L’image de la « rouille » est un lieu commun pour exprimer le silence épistolaire : voir Sidon. epist. 8, 6, 18 : ori quoque tuo loquendi robiginem summouere ; « écarter aussi de tes lèvres la rouille du langage » (trad. A. Loyen ; voir M. Banniard, « La rouille et la lime : Sidoine Apollinaire et la langue classique en Gaule au Ve siècle », 1992, p. 413-427).

1823.

Ennode revendique un rôle d’intermédiaire entre les élites (voir epist. 2, 13, 7 à Olybrius).
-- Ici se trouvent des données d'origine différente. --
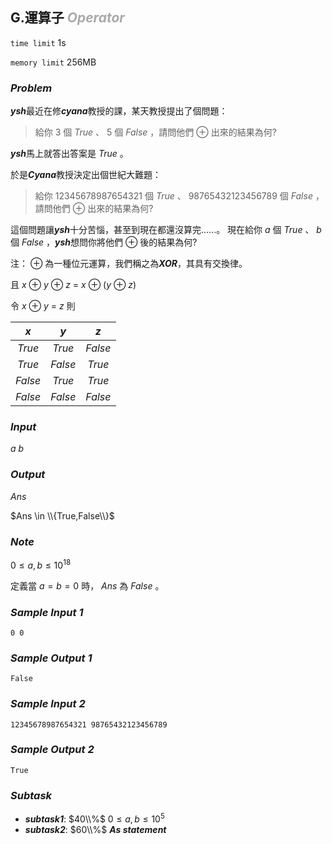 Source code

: ## **G.運算子** ***<font color='#AAAAAA'>Operator</font>***
`time limit` 1s

`memory limit` 256MB

### ***Problem***

***ysh***最近在修***cyana***教授的課，某天教授提出了個問題：

> 給你 $3$ 個 $True$ 、 $5$ 個 $False$ ，請問他們 $\oplus$ 出來的結果為何?

***ysh***馬上就答出答案是 $True$ 。

於是***Cyana***教授決定出個世紀大難題：

> 給你 $12345678987654321$ 個 $True$ 、 $98765432123456789$ 個 $False$ ，請問他們 $\oplus$ 出來的結果為何?

這個問題讓***ysh***十分苦惱，甚至到現在都還沒算完......。
現在給你 $a$ 個 $True$ 、 $b$ 個 $False$ ，***ysh***想問你將他們 $\oplus$ 後的結果為何?

注：
$\oplus$ 為一種位元運算，我們稱之為***XOR***，其具有交換律。

且
$x\ \oplus\ y\ \oplus\ z\ =\ x\ \oplus\ (y\ \oplus\ z)$

令 $x$ $\oplus$ $y$ $=$ $z$
則


| $x$ |  $y$ |  $z$ |
|:-------------:|:-------------:|:-------------:|
|   $True$   |   $True$   |   $False$   |
|   $True$   |   $False$   |   $True$   |
|   $False$   |   $True$   |   $True$   |
|   $False$   |   $False$   |   $False$   |


### ***Input***

$a$ $b$

### ***Output***

$Ans$

$Ans \in \\{True,False\\}$

<div style="page-break-after: always"></div>

### ***Note***

$0 \leq a,b \leq 10^{18}$

定義當 $a = b = 0$ 時， $Ans$ 為 $False$ 。

### ***Sample Input 1***

```
0 0
```

### ***Sample Output 1***

```
False
```

### ***Sample Input 2***

```
12345678987654321 98765432123456789
```

### ***Sample Output 2***

```
True
```

### ***Subtask***

 - ***subtask1***: $40\\%$ $0 \leq a,b \leq 10 ^ 5$
 - ***subtask2***: $60\\%$ ***As statement***

<div style="page-break-after: always"></div>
Il entend donc faire respecter sa position centrale en manifestant son mécontentement à tous ceux qui l’auraient négligée.

1824.

Cette phrase se retrouve dans certains florilèges médiévaux (voir annexe « Sentences d’Ennode », p. 423-428).

1825.

L’allusion aux « malheurs des temps » est assez fréquente dans l’épistolographie dans la mesure où la lettre est un moyen de faire partager ses propres difficultés ou de soutenir un ami qui traverse des moments pénibles (voir Cic. fam. 5, 14, 3 : Miseris his temporibus et luctuosis : « en ces temps de malheur et de deuil »). Dans le cas présent, il semble que l’expression évoque les troubles consécutifs au schisme laurentien durant lesquels les relations épistolaires revêtent une impérieuse nécessité. Ce lien entre le schisme et les « malheurs » présents rappelle l’exorde du Traité de la prescription contre les hérétiques de Tertullien (voir Tert. praescr. 1 : condicio praesentium temporum etiam hanc admonitionem prouocat nostram non oportere nos mirari super haereses istas… ; « La condition des temps présents m’oblige encore à rappeler qu’il ne faut pas nous émouvoir de ces hérésies… » trad. P. de Labriolle). Dans ce contexte douloureux, l’hypothétique (si temporum mala contemnitis) sous-entend que Jean manque visiblement de courage et qu’il s’abstient d’écrire à ses « amis » au moment où ceux-ci en ont le plus besoin.